During winter 2018-19, the mean temperatures were well above the mean over the last 50 years: 5.1°C at SASA (Edinburgh; mean = 4.0°C) and 4.1°C at JHI (Dundee; mean = 3.7°C). These winter temperatures rank the 9th warmest from the last 51 years at Edinburgh and the 21st warmest from the last 53 years at Dundee. Based on these figures, the predictions for the first flight of M. persicae is 1 June at Edinburgh (average date of first catch is 14 June) and 9 June at Dundee (average date of first catch is 13 June). Therefore, M. persicae activity in 2019 is expected to commence 1 to 2 weeks earlier than in an average summer.

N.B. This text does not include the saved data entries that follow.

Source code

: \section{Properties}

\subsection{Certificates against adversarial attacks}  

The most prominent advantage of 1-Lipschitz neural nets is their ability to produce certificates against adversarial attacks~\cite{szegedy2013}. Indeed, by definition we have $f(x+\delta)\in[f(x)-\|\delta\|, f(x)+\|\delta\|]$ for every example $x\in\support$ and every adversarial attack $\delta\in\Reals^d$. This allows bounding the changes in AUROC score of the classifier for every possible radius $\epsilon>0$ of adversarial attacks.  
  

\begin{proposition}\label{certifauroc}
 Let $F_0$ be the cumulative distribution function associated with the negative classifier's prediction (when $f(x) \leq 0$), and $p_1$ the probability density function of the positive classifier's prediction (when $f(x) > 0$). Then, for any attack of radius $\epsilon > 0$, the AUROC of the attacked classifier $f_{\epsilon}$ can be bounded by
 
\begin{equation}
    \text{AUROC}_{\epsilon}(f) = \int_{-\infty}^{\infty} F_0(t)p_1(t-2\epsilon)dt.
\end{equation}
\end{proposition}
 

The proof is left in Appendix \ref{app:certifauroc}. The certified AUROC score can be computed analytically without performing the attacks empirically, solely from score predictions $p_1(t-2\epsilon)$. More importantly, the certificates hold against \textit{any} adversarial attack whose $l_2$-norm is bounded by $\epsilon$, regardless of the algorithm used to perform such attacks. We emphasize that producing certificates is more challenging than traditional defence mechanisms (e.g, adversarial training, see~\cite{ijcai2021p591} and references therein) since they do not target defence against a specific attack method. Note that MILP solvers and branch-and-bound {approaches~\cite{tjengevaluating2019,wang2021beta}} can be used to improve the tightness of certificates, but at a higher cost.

In 2018, the first M. persicae at Edinburgh was recorded on 6 July, 21 days later than the average date of first catch and 15 days later than predicted. The first M. persicae at Dundee was recorded on 15 June, 1 day earlier than the average date and 8 days earlier than predicted. First arrival dates for both sites were well within the 75% confidence limits of predictions.
The predictions for the Potato aphid Macrosiphum euphorbiae, Rose-Grain aphid Metopolophium dirhodum and the Grain aphid Sitobion avenae are provided by Rothamsted Research and are based on mean temperatures over January and February 2019 (Table 1).
|2019 Prediction||75% Confidence Limits||2018 Obs'n||
|Myzus persicae||1 June||8 May - 19 June||6 July||28 May|
|Macrosiphum euphorbiae||20 April - 3 June||25 May||24 April|
|Metopolophium dirhodum||22 April - 10 June||31 May||8 April|
|Sitobion avenae||29 April - 9 June||30 May||7 May|
|Myzus persicae||9 June||14 May - 5 July||15 June||30 April|
|Macrosiphum euphorbiae||2 May - 20 June||24 May||1 May|
|Metopolophium dirhodum||7 May - 23 June||9 May||21 April|
|Sitobion avenae||13 May - 20 June||28 May||23 May|
The moderately warm temperatures over 2018-19 winter, particularly at Edinburgh, indicate that the first flights of M. persicae should be 1 to 2 weeks earlier than on average, and at least 1 week earlier than in 2018. Consequently, population levels have the potential to develop to levels that could significantly threaten the virus health of seed crops. The prediction for the total of M. persicae caught by 31 July is 24 at Dundee and 33 at Edinburgh. The 75% confidence intervals for these predictions are 7 at the lower end for Dundee and 9 at the lower end for Edinburgh, and 81 at the upper for Dundee and 119 at Edinburgh. Therefore, populations of M. persicae could be relatively high during the growing season for potatoes in 2019. Therefore, given the increase in inoculum observed during 2018, there is a significant risk of further leaf roll transmission in potato crops in 2019, presenting a risk for the 2020 crop exhibiting significantly higher levels of leaf roll than the average of 5.5% predicted for 2019.